[PATCH] D103629: [AArch64] Cost-model i8 vector loads/stores

Fri Jul 2 09:00:03 PDT 2021

dmgreen added inline comments.

================
Comment at: llvm/lib/Target/AArch64/AArch64TargetTransformInfo.cpp:1407

-  if (useNeonVector(Ty) &&
+  bool IsTruncOrExt = VT != LT.second;
+  if (IsTruncOrExt && useNeonVector(Ty) &&
----------------
SjoerdMeijer wrote:
> dmgreen wrote:
> > I think you are adding too many types. It's not a truncating store every time that VT != LT.second. It just means that it is type legalized to a different type.
> > A v32i8 is just 2 v16i8 loads, so should give LT={2, MVT::v16i8} and should get a cost of 2 (which is LT.first). Any larger type follows the same pattern of splitting until it is a legal type. So v64i8 would be LT={4, MVT::v16i8}, so cost=4.
> > v16i8 and v8i8 are legal, so get {1, MVT::v16i8} or {1, MVT::v8i8} and cost 1 (which is LT.first again).
> > For v4i8 the LT.second will be v4i16 and LT.first will be 1 still (I think).
> > 
> > I was expecting it to just be <4 x i8> costs, which are now 2 (or 3 if we want to worry about big endian costs, which we don't usually do AFAIU). One for the f32 load and one for the sshll (or xtn+f32 store). The cost of any other truncation would be measured from the trunc instruction.
> Okay, that's fair enough.
> 
> I don't like this `ProfitableNumElements` business here, and would like to see that go.
> It's wrong for the loads, so will have to adjust that. And when I do that, I don't want to add a sort of special case for the loads and keep the `ProfitableNumElements` for the stores and that logic for the `getNumElements() < ProfitableNumElements` business. So that explains that a little bit.
> 
> I think we have 2 cases:
> - A type is legal, or a type is legal and is split up. In both cases, like you explained the cost is just `LT.first`.
> - A type is truncated or extended. 
> 
> For an extend of `<4 x i8>` the cost is 2 if it's extended to i16 (1 load, 1 sshll), and the cost is 3 if it is extended to i32 (1 load, 2 sshll). So the cost is not 2 in all cases. And while we are at I added costs for some smaller and larger vectors.
> 
> The check to see if it's a trunk/extend is indeed wrong. I will need to look but I am guessing that checking if `getScalarSizeInBits()` is the same for `VT` or `LT.second` or something along those line will cover that. This allows us to do a lookup for a trunc/extend (case 2), or return `LT.second`(case 1).
I still think there are more types here than should be needed (or possible to reach).

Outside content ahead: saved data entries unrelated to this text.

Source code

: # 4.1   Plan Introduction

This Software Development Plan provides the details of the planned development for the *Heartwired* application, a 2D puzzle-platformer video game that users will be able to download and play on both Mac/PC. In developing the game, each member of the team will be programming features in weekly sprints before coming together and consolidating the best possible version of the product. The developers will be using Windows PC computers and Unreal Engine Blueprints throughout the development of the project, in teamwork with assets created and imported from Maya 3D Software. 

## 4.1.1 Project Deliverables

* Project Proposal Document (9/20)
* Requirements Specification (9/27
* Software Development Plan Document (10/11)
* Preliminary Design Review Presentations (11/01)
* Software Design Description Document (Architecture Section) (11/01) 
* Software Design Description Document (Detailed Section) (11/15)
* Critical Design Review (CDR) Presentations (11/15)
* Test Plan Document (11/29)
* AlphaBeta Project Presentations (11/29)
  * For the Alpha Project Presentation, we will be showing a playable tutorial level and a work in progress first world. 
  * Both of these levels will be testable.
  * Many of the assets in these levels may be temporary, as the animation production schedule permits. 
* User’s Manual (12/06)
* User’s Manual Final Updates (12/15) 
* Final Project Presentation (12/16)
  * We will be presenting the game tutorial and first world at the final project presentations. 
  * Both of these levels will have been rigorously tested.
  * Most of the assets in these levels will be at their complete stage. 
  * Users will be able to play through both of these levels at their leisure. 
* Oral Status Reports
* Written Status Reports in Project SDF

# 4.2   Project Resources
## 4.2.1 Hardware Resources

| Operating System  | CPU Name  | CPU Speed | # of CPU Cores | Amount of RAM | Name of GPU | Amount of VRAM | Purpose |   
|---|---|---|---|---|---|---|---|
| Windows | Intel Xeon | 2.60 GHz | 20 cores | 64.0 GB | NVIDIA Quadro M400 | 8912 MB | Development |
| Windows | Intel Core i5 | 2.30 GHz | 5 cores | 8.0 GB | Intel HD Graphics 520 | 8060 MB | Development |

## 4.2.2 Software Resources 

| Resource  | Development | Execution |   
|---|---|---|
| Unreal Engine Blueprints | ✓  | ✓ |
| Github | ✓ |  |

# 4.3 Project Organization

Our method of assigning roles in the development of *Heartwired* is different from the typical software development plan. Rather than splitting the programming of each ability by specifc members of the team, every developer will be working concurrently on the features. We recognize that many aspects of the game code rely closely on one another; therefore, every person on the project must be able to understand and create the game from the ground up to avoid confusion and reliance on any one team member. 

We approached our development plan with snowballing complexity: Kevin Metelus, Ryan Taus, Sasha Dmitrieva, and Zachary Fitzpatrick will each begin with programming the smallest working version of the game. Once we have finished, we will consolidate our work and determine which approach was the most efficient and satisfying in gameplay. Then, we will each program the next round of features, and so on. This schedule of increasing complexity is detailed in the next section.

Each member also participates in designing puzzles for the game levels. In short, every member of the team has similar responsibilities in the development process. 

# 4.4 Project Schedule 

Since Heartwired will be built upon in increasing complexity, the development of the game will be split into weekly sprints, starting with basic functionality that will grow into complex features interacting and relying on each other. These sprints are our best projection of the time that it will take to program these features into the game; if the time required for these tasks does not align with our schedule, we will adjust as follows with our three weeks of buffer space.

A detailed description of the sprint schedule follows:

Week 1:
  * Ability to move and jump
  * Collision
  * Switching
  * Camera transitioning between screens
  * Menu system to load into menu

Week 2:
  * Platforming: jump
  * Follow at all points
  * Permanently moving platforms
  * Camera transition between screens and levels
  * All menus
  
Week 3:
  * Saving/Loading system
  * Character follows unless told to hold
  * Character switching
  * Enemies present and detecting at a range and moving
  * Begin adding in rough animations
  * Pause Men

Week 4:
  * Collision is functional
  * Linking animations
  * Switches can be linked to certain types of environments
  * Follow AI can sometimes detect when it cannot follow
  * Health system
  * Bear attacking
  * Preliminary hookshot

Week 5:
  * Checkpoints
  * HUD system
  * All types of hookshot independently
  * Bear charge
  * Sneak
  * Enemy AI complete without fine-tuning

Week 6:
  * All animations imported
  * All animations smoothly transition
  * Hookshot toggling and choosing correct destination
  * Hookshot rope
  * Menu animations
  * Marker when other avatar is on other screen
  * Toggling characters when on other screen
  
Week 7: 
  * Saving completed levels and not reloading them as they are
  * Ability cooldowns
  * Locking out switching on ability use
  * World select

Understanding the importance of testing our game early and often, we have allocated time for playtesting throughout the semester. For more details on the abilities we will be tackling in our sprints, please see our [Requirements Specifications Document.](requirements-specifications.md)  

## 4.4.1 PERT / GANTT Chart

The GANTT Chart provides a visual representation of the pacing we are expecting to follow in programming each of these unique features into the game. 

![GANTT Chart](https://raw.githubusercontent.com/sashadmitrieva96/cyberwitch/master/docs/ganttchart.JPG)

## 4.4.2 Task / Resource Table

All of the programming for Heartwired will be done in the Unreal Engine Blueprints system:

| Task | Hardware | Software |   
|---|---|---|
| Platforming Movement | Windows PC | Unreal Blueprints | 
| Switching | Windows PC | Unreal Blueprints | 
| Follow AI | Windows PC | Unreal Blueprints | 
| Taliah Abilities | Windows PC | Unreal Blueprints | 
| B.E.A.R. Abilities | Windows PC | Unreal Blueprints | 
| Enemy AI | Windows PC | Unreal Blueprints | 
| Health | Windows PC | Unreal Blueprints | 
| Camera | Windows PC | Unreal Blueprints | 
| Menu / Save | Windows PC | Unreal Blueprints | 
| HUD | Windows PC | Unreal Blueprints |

The truncation tests you point to are not very relevant here. We are just dealing with the cost of a load. As in these tests: https://godbolt.org/z/oK58Gcez5
(If you want to add costs for a combines store(trunc) or ext(load) then that is a different issue, that needs to detect the trunc/ext instruction, like we do in MVE. I don't think it's needed here though).

For i8 vector types that are a different size when legalized, we are either talking about v2i8, v3i8 or v4i8. I'm pretty sure anything larger will be legalized to a v8i8 or larger, so still a i8. v4i8 is the one you added better lowering for recently, It will be legalized to a v4i16. v2i8 will legalize to a v2i32 and is still a bit messy.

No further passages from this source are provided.